We are delighted to announced the very special guests who will be joining us for SOUND/IMAGE19.
Annette Vande Gorne
Annette Vande Gorne can be heard in concert (more than 500) in many European countries, as well as Canada, China and South America, presenting repertory works of acousmatics in addition to her own works, usually on a 80-loudspeaker acousmonium. Her music focuses on the sounding energies of nature; she uses natural sounds and transforms them in studio to create an abstract, expressive, and non-anecdotal musical language. The relationship between text and music is another subject she often explores. She produced an acousmatic opera “yawar fiesta” which completely renews the genre while creating a link with the past. She studied classical music at the Royal Conservatory of Mons and Brussels, and with Jean Absil (fuga, instrumental composition). She also studied electroacoustic composition with Reibel and Schaeffer at the Paris National Conservatory. She is the artistic director of Brussels’ international acousmatic festival L’espace du son, and of the international competitions Espace du son (spatialization) and Métamorphoses (acousmatic composition). Vande Gorne founded and still leads the non-profit association Musiques & Recherches, and the studio Métamorphose d’Orphée (founded in 1982).
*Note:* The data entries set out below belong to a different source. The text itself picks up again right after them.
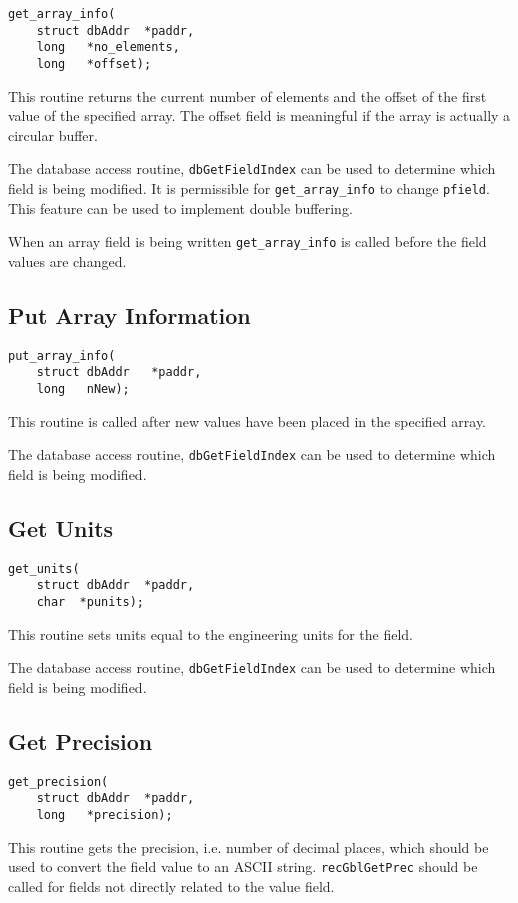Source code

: \begin{verbatim}get_array_info(
    struct dbAddr  *paddr,
    long   *no_elements,
    long   *offset);
\end{verbatim}This routine returns the current number of elements and the offset of the first value of the specified array. The offset field 
is meaningful if the array is actually a circular buffer.

The database access routine, \verb|dbGetFieldIndex| can be used to determine which field is being modified. It is 
permissible for \verb|get_array_info| to change \verb|pfield|. This feature can be used to implement double buffering.

When an array field is being written \verb|get_array_info| is called before the field values are changed.

\subsection{Put Array Information}

\begin{verbatim}
put_array_info(
    struct dbAddr   *paddr,
    long   nNew);
\end{verbatim}This routine is called after new values have been placed in the specified array.

The database access routine, \verb|dbGetFieldIndex| can be used to determine which field is being modified.

\subsection{Get Units}

\begin{verbatim}
get_units(
    struct dbAddr  *paddr,
    char  *punits);
\end{verbatim}This routine sets units equal to the engineering units for the field.

The database access routine, \verb|dbGetFieldIndex| can be used to determine which field is being modified.

\subsection{Get Precision}

\begin{verbatim}
get_precision(
    struct dbAddr  *paddr,
    long   *precision);
\end{verbatim}This routine gets the precision, i.e. number of decimal places, which should be used to convert the field value to an ASCII 
string. \verb|recGblGetPrec| should be called for fields not directly related to the value field.

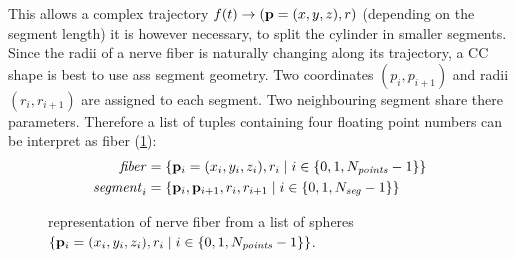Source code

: This allows a complex trajectory $f(t) \rightarrow \left(\mathbf{p}=(x,y,z),r\right)$ (depending on the segment length) it is however necessary, to split the cylinder in smaller segments. Since the radii of a nerve fiber is naturally changing along its trajectory, a \ac{CC} shape is best to use ass segment geometry.
Two coordinates $(p_i, p_{i+1})$ and radii $(r_i, r_{i+1})$ are assigned to each segment. Two neighbouring segment share there parameters.
Therefore a list of tuples containing four floating point numbers can be interpret as fiber (\cref{fig:fiberReb}):
\begin{align}
\begin{split}
\mathit{fiber} &= \left\{ \mathbf{p}_i=(x_i,y_i,z_i), r_i \mid i \in \{0,1,N_{\mathit{points}}-1\}\right\} \\
\mathit{segment}_i &= \left\{ \mathbf{p}_i, \mathbf{p}_{i+1}, r_i, r_{i+1} \mid i \in \{0,1,N_{\mathit{seg}}-1\} \right\}
\end{split}
\end{align}
% 
% 
\begin{figure}[!t]
    \def\tikzwidth{0.85\textwidth}
    \centering
	\caption[]{representation of nerve fiber from a list of spheres $\left\{ \mathbf{p}_i=(x_i,y_i,z_i), r_i \mid i \in \{0,1,N_{\mathit{points}}-1\}\right\}$.
	}
	\label{fig:fiberReb}
\end{figure}
% 
%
She is the publisher of the electronic Lien and of the Electrodoc documentation center www.musiques-recherches.be She taught electroacoustic composition: Royal Conservatories of Liege, Brussels and Mons where she created a complete electroacoustic department in 2002. Professor emeritus since 2016.
Terry Flaxton
British artist Terry Flaxton (b. 1953) has worked for decades with sound composition, photography and film, developing a particular interest in analogue video during the 1970s. He received a BA Hons in Communication Design in 1979 and spent over 30 years working as a cinematographer, which included shooting the third ever electronically captured movie with Channel 4 and the BFI’s Out of Order in 1986. His work today focuses on durational forms of the digital including sound, video, print and installation. He is widely recognised as an artist who creates challenging moving image work that has been featured in publications including A History of Video Art, Bloomsbury, 2006 and 2014; Diverse Practices, University of Luton Press, 1996; and A Directory of British Film and Video, Arts Council England, 1997. His works are held in various collections including Lux London, Video les Beaux Jours Strasbourg and AICE Milan. His 2008 work In Re Ansel Adams is in the permanent collections of the Harris Museum in Preston and the Royal West of England Academy of Art.